Chaos Engineering - why breaking things should be practised.

By Adrian Hornsby

Elevator Pitch

Ever wondered how companies delivering global services like Amazon or Netflix are architecting and testing their software systems? If you are curious and wanna learn how they do it - this session is for you!

Description

With the rise of micro-services and large-scale distributed architectures, software systems have grow increasingly complex and hard to understand. Adding to that complexity, the velocity of software delivery has also dramatically increased, resulting in failures being harder to predict and contain. While the cloud allows for high availability, redundancy and fault-tolerance, no single component can guarantee 100% uptime.
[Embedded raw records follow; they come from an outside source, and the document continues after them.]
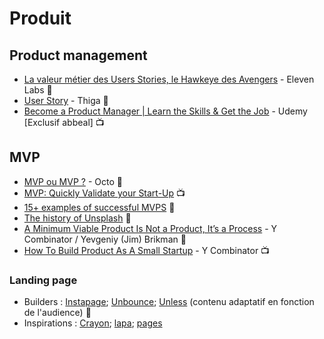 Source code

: # Produit

## Product management

- [La valeur métier des Users Stories, le Hawkeye des Avengers](https://blog.eleven-labs.com/fr/la-valeur-metier-des-users-stories-le-hawkeye-des-avengers/) - Eleven Labs :page_facing_up:
- [User Story](https://blog.thiga.co/glossaire/definition-user-story/) - Thiga :page_facing_up:
- [Become a Product Manager | Learn the Skills & Get the Job](https://abbeal.udemy.com/course/become-a-product-manager-learn-the-skills-get-a-job/) - Udemy [Exclusif abbeal] :tv:

## MVP

- [MVP ou MVP ?](https://blog.octo.com/mvp_ou_mvp/) - Octo :page_facing_up:
- [MVP: Quickly Validate your Start-Up](https://www.youtube.com/watch?v=jHyU54GhfGs) :tv:
- [15+ examples of successful MVPS](https://softwarebrothers.co/blog/15-examples-of-successful-mvps/) :page_facing_up:
- [The history of Unsplash](https://unsplash.com/history) :page_facing_up:
- [A Minimum Viable Product Is Not a Product, It’s a Process](https://blog.ycombinator.com/minimum-viable-product-process/) - Y Combinator / Yevgeniy (Jim) Brikman :page_facing_up:
- [How To Build Product As A Small Startup](https://blog.ycombinator.com/how-to-build-product-as-a-small-startup/) - Y Combinator :tv:

### Landing page

- Builders :  [Instapage](https://instapage.com/products/landing-page-builder); [Unbounce](https://unbounce.com/product/landing-pages/); [Unless](https://unless.com/) (contenu adaptatif en fonction de l'audience) :wrench:
- Inspirations : [Crayon](https://app.crayon.co/f/); [lapa](https://www.lapa.ninja/); [pages](https://www.pages.xyz/type/landing)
Therefore, we have to understand availability but especially learn how to design architectures with failure in mind. And since failures have become more and more chaotic in nature, we must turn to chaos engineering in order to identify failures before they become outages. In this talk, I will deep dive into availability, reliability and large-scale architectures and make an introduction to chaos engineering, a discipline that promotes breaking things on purpose in order to learn how to build more resilient systems.

Notes

This is a talk I have given in the AWS Meetups in the Nordics and that I will be giving at the AWS London Summit in May 2018. The slides are here https://www.slideshare.net/hornsby/chaos-engineering-why-breaking-things-should-be-practised-93761039

I am also writing on the topic on my blog: https://medium.com/@adhorn

Happy to do the same or a modified version of it to fit the audience.